PROBLEM: Identify every line in the records below that contains the word "переменных", and copy each of those lines.

[[ GIVEN DATA open ]]

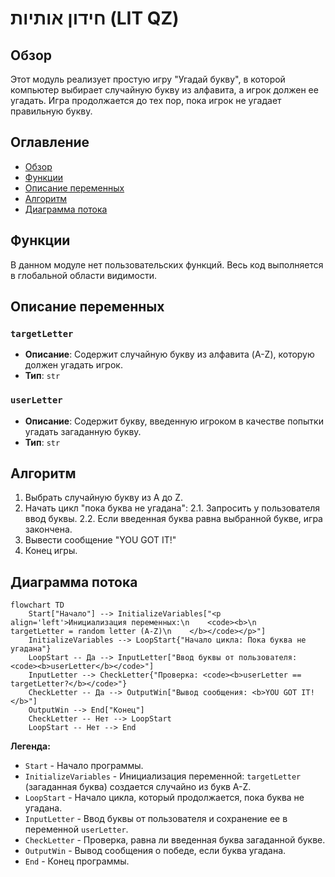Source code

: # חידון אותיות (LIT QZ)

## Обзор

Этот модуль реализует простую игру "Угадай букву", в которой компьютер выбирает случайную букву из алфавита, а игрок должен ее угадать. Игра продолжается до тех пор, пока игрок не угадает правильную букву.

## Оглавление

- [Обзор](#обзор)
- [Функции](#функции)
- [Описание переменных](#описание-переменных)
- [Алгоритм](#алгоритм)
- [Диаграмма потока](#диаграмма-потока)

## Функции

В данном модуле нет пользовательских функций. Весь код выполняется в глобальной области видимости.

## Описание переменных

### `targetLetter`

- **Описание**: Содержит случайную букву из алфавита (A-Z), которую должен угадать игрок.
- **Тип**: `str`

### `userLetter`

- **Описание**: Содержит букву, введенную игроком в качестве попытки угадать загаданную букву.
- **Тип**: `str`

## Алгоритм

1. Выбрать случайную букву из A до Z.
2. Начать цикл "пока буква не угадана":
    2.1. Запросить у пользователя ввод буквы.
    2.2. Если введенная буква равна выбранной букве, игра закончена.
3. Вывести сообщение "YOU GOT IT!"
4. Конец игры.

## Диаграмма потока

```mermaid
flowchart TD
    Start["Начало"] --> InitializeVariables["<p align='left'>Инициализация переменных:\n    <code><b>\n    targetLetter = random letter (A-Z)\n    </b></code></p>"]
    InitializeVariables --> LoopStart{"Начало цикла: Пока буква не угадана"}
    LoopStart -- Да --> InputLetter["Ввод буквы от пользователя: <code><b>userLetter</b></code>"]
    InputLetter --> CheckLetter{"Проверка: <code><b>userLetter == targetLetter?</b></code>"}
    CheckLetter -- Да --> OutputWin["Вывод сообщения: <b>YOU GOT IT!</b>"]
    OutputWin --> End["Конец"]
    CheckLetter -- Нет --> LoopStart
    LoopStart -- Нет --> End
```

**Легенда:**

- `Start` - Начало программы.
- `InitializeVariables` - Инициализация переменной: `targetLetter` (загаданная буква) создается случайно из букв A-Z.
- `LoopStart` - Начало цикла, который продолжается, пока буква не угадана.
- `InputLetter` - Ввод буквы от пользователя и сохранение ее в переменной `userLetter`.
- `CheckLetter` - Проверка, равна ли введенная буква загаданной букве.
- `OutputWin` - Вывод сообщения о победе, если буква угадана.
- `End` - Конец программы.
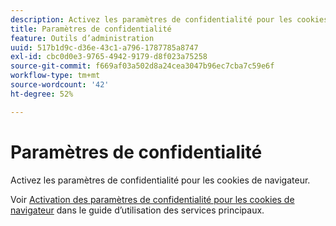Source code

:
 ```yaml
---
description: Activez les paramètres de confidentialité pour les cookies de navigateur.
title: Paramètres de confidentialité
feature: Outils d’administration
uuid: 517b1d9c-d36e-43c1-a796-1787785a8747
exl-id: cbc0d0e3-9765-4942-9179-d8f023a75258
source-git-commit: f669af03a502d8a24cea3047b96ec7cba7c59e6f
workflow-type: tm+mt
source-wordcount: '42'
ht-degree: 52%

---
```


# Paramètres de confidentialité

Activez les paramètres de confidentialité pour les cookies de navigateur.

Voir [Activation des paramètres de confidentialité pour les cookies de navigateur](https://experienceleague.adobe.com/docs/core-services/interface/ec-cookies/browser-cookie-settings.html) dans le guide d’utilisation des services principaux.
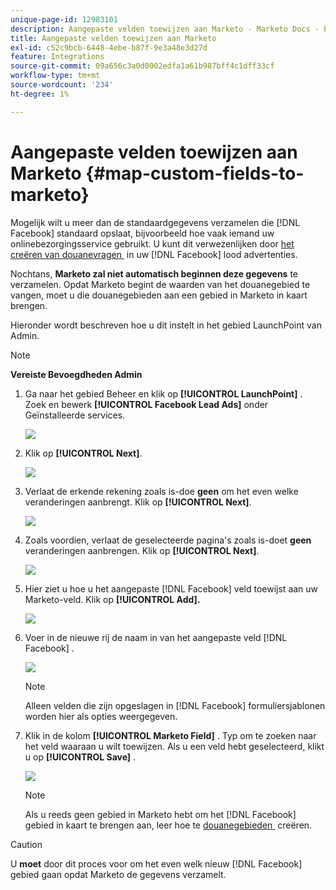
 ```yaml
---
unique-page-id: 12983101
description: Aangepaste velden toewijzen aan Marketo - Marketo Docs - Productdocumentatie
title: Aangepaste velden toewijzen aan Marketo
exl-id: c52c9bcb-6448-4ebe-b87f-9e3a48e3d27d
feature: Integrations
source-git-commit: 09a656c3a0d0002edfa1a61b987bff4c1dff33cf
workflow-type: tm+mt
source-wordcount: '234'
ht-degree: 1%

---
```


# Aangepaste velden toewijzen aan Marketo {#map-custom-fields-to-marketo}

Mogelijk wilt u meer dan de standaardgegevens verzamelen die [!DNL Facebook] standaard opslaat, bijvoorbeeld hoe vaak iemand uw onlinebezorgingsservice gebruikt. U kunt dit verwezenlijken door [&#x200B; het creëren van douanevragen &#x200B;](https://www.facebook.com/business/help/774623835981457?helpref=uf_permalink) in uw [!DNL Facebook] lood advertenties.

Nochtans, **Marketo zal niet automatisch beginnen deze gegevens** te verzamelen. Opdat Marketo begint de waarden van het douanegebied te vangen, moet u **&#x200B;**&#x200B;die douanegebieden aan een gebied in Marketo in kaart brengen.

Hieronder wordt beschreven hoe u dit instelt in het gebied LaunchPoint van Admin.

>[!NOTE]
>
>**Vereiste Bevoegdheden Admin**

1. Ga naar het gebied Beheer en klik op **[!UICONTROL LaunchPoint]** . Zoek en bewerk **[!UICONTROL Facebook Lead Ads]** onder Geïnstalleerde services.

   ![](assets/image2017-10-24-9-3a32-3a16.png)

1. Klik op **[!UICONTROL Next]**.

   ![](assets/image2017-10-24-14-3a55-3a13.png)

1. Verlaat de erkende rekening zoals is-doe **geen** om het even welke veranderingen aanbrengt. Klik op **[!UICONTROL Next]**.

   ![](assets/image2017-10-24-14-3a56-3a48.png)

1. Zoals voordien, verlaat de geselecteerde pagina&#39;s zoals is-doet **geen** veranderingen aanbrengen. Klik op **[!UICONTROL Next]**.

   ![](assets/image2017-10-24-15-3a0-3a54.png)

1. Hier ziet u hoe u het aangepaste [!DNL Facebook] veld toewijst aan uw Marketo-veld. Klik op **[!UICONTROL Add].**

   ![](assets/image2017-10-24-9-3a33-3a49.png)

1. Voer in de nieuwe rij de naam in van het aangepaste veld [!DNL Facebook] .

   ![](assets/image2017-10-24-9-3a37-3a3.png)

   >[!NOTE]
   >
   >Alleen velden die zijn opgeslagen in [!DNL Facebook] formuliersjablonen worden hier als opties weergegeven.

1. Klik in de kolom **[!UICONTROL Marketo Field]** . Typ om te zoeken naar het veld waaraan u wilt toewijzen. Als u een veld hebt geselecteerd, klikt u op **[!UICONTROL Save]** .

   ![](assets/image2017-10-24-11-3a16-3a42.png)

   >[!NOTE]
   >
   >Als u reeds geen gebied in Marketo hebt om het [!DNL Facebook] gebied in kaart te brengen aan, leer hoe te [&#x200B; douanegebieden &#x200B;](/help/marketo/product-docs/administration/field-management/create-a-custom-field-in-marketo.md) creëren.

>[!CAUTION]
>
>U **moet** door dit proces voor om het even welk nieuw [!DNL Facebook] gebied gaan opdat Marketo de gegevens verzamelt.
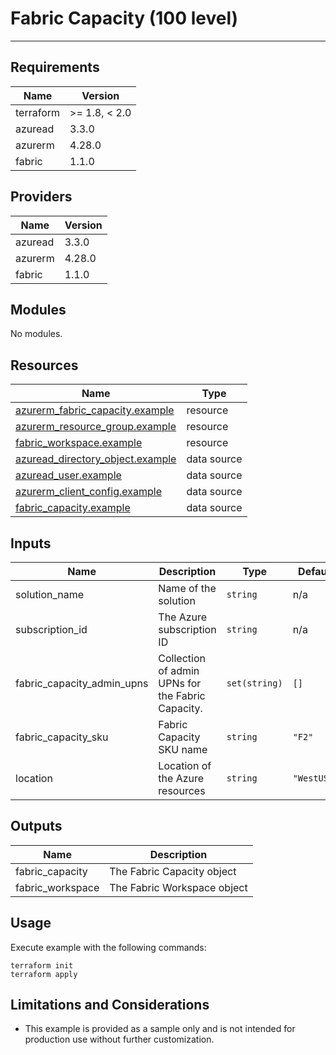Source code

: <!-- BEGIN_TF_DOCS -->
# Fabric Capacity (100 level)

---

## Requirements

| Name      | Version       |
|-----------|---------------|
| terraform | >= 1.8, < 2.0 |
| azuread   | 3.3.0         |
| azurerm   | 4.28.0        |
| fabric    | 1.1.0         |

## Providers

| Name    | Version |
|---------|---------|
| azuread | 3.3.0   |
| azurerm | 4.28.0  |
| fabric  | 1.1.0   |

## Modules

No modules.

## Resources

| Name                                                                                                                                   | Type        |
|----------------------------------------------------------------------------------------------------------------------------------------|-------------|
| [azurerm_fabric_capacity.example](https://registry.terraform.io/providers/hashicorp/azurerm/4.28.0/docs/resources/fabric_capacity)     | resource    |
| [azurerm_resource_group.example](https://registry.terraform.io/providers/hashicorp/azurerm/4.28.0/docs/resources/resource_group)       | resource    |
| [fabric_workspace.example](https://registry.terraform.io/providers/microsoft/fabric/1.1.0/docs/resources/workspace)                    | resource    |
| [azuread_directory_object.example](https://registry.terraform.io/providers/hashicorp/azuread/3.3.0/docs/data-sources/directory_object) | data source |
| [azuread_user.example](https://registry.terraform.io/providers/hashicorp/azuread/3.3.0/docs/data-sources/user)                         | data source |
| [azurerm_client_config.example](https://registry.terraform.io/providers/hashicorp/azurerm/4.28.0/docs/data-sources/client_config)      | data source |
| [fabric_capacity.example](https://registry.terraform.io/providers/microsoft/fabric/1.1.0/docs/data-sources/capacity)                   | data source |

## Inputs

| Name                          | Description                                       | Type          | Default     | Required |
|-------------------------------|---------------------------------------------------|---------------|-------------|:--------:|
| solution\_name                | Name of the solution                              | `string`      | n/a         |   yes    |
| subscription\_id              | The Azure subscription ID                         | `string`      | n/a         |   yes    |
| fabric\_capacity\_admin\_upns | Collection of admin UPNs for the Fabric Capacity. | `set(string)` | `[]`        |    no    |
| fabric\_capacity\_sku         | Fabric Capacity SKU name                          | `string`      | `"F2"`      |    no    |
| location                      | Location of the Azure resources                   | `string`      | `"WestUS3"` |    no    |

## Outputs

| Name              | Description                 |
|-------------------|-----------------------------|
| fabric\_capacity  | The Fabric Capacity object  |
| fabric\_workspace | The Fabric Workspace object |

## Usage

Execute example with the following commands:

```shell
terraform init
terraform apply
```

## Limitations and Considerations

- This example is provided as a sample only and is not intended for production use without further customization.
<!-- END_TF_DOCS -->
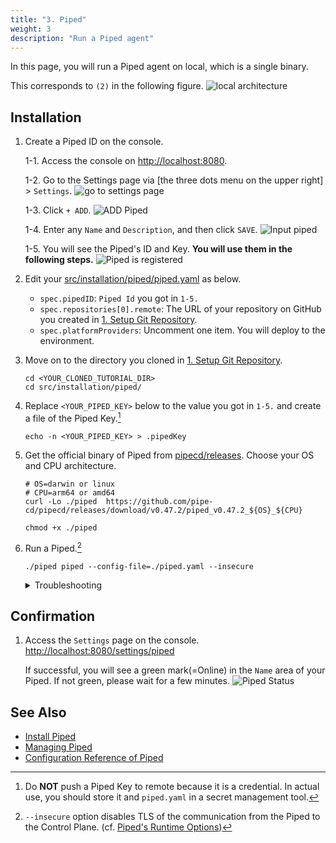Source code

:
 ```yaml
---
title: "3. Piped"
weight: 3
description: "Run a Piped agent"
---
```


In this page, you will run a Piped agent on local, which is a single binary.

This corresponds to `(2)` in the following figure.
![local architecture](/images/architecture.png)

## Installation

1. Create a Piped ID on the console.

   1-1. Access the console on [http://localhost:8080](http://localhost:8080).

   1-2. Go to the Settings page via [the three dots menu on the upper right] > `Settings`.
    ![go to settings page](/images/installation/piped-go-to-settings.png)

   1-3. Click `+ ADD`.
    ![ADD Piped](/images/installation/piped-add-button.png)

   1-4. Enter any `Name` and `Description`, and then click `SAVE`.
    ![Input piped](/images/installation/piped-add-input.png)

   1-5. You will see the Piped's ID and Key. **You will use them in the following steps.**
    ![Piped is registered](/images/installation/piped-registered.png)

2. Edit your [src/installation/piped/piped.yaml](https://github.com/ca-dp/pipecd-tutorial/blob/main/src/installation/piped/piped.yaml) as below.
   - `spec.pipedID`: `Piped Id` you got in `1-5.`
   - `spec.repositories[0].remote`: The URL of your repository on GitHub you created in [1. Setup Git Repository](git.md).
   - `spec.platformProviders`: Uncomment one item. You will deploy to the environment.

3. Move on to the directory you cloned in [1. Setup Git Repository](git.md).

   ```console
   cd <YOUR_CLONED_TUTORIAL_DIR>
   cd src/installation/piped/
   ```

4. Replace `<YOUR_PIPED_KEY>` below to the value you got in `1-5.` and create a file of the Piped Key.[^1]

   ```console
   echo -n <YOUR_PIPED_KEY> > .pipedKey
   ```

5. Get the official binary of Piped from [pipecd/releases](https://github.com/pipe-cd/pipecd/releases/latest). Choose your OS and CPU architecture.

   ```console
   # OS=darwin or linux
   # CPU=arm64 or amd64
   curl -Lo ./piped  https://github.com/pipe-cd/pipecd/releases/download/v0.47.2/piped_v0.47.2_${OS}_${CPU}

   chmod +x ./piped
   ```

6. Run a Piped.[^2]

   ```console
   ./piped piped --config-file=./piped.yaml --insecure
   ```

   <details>
   <summary>Troubleshooting</summary>

   - `failed to create api client	{"error": "context deadline exceeded"}`
     - It means the piped failed to connect to the control plane.
     - Check `apiAddress` in `piped.yaml`
     - Check whether the control plane is serving on `apiAddress`.

   - `rpc error: code = Unauthenticated desc = Unauthenticated`
     - It means the piped connected to the control plane but failed to authenticate.
     - Check `projectID`, `pipedID`, `pipedKeyFile` in `piped.yaml`.
     - Check the value in the `pipedKeyFile`.

      
   - `failed to clone from remote`
     - It means the piped successfully connected to the control plane with authentication but failed to clone from GitHub.
     - Check  `spec.git.repositories`>`remote`,`branch`.

   </details>


## Confirmation

1. Access the `Settings` page on the console. [http://localhost:8080/settings/piped](http://localhost:8080/settings/piped)

    If successful, you will see a green mark(=Online) in the `Name` area of your Piped.
    If not green, please wait for a few minutes.
      ![Piped Status](/images/installation/piped-status.png)

## See Also

- [Install Piped](https://pipecd.dev/docs/installation/install-piped/)
- [Managing Piped](https://pipecd.dev/docs/user-guide/managing-piped/)
- [Configuration Reference of Piped](https://pipecd.dev/docs/user-guide/managing-piped/configuration-reference/)

[^1]: Do **NOT** push a Piped Key to remote because it is a credential. In actual use, you should store it and `piped.yaml` in a secret management tool.

[^2]: `--insecure` option disables TLS of the communication from the Piped to the Control Plane. (cf. [Piped's Runtime Options](https://pipecd.dev/docs/user-guide/managing-piped/runtime-options/))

[[ GIVEN DATA closed ]]

TASK ANSWER:
- [Описание переменных](#описание-переменных)
## Описание переменных
    Start["Начало"] --> InitializeVariables["<p align='left'>Инициализация переменных:\n    <code><b>\n    targetLetter = random letter (A-Z)\n    </b></code></p>"]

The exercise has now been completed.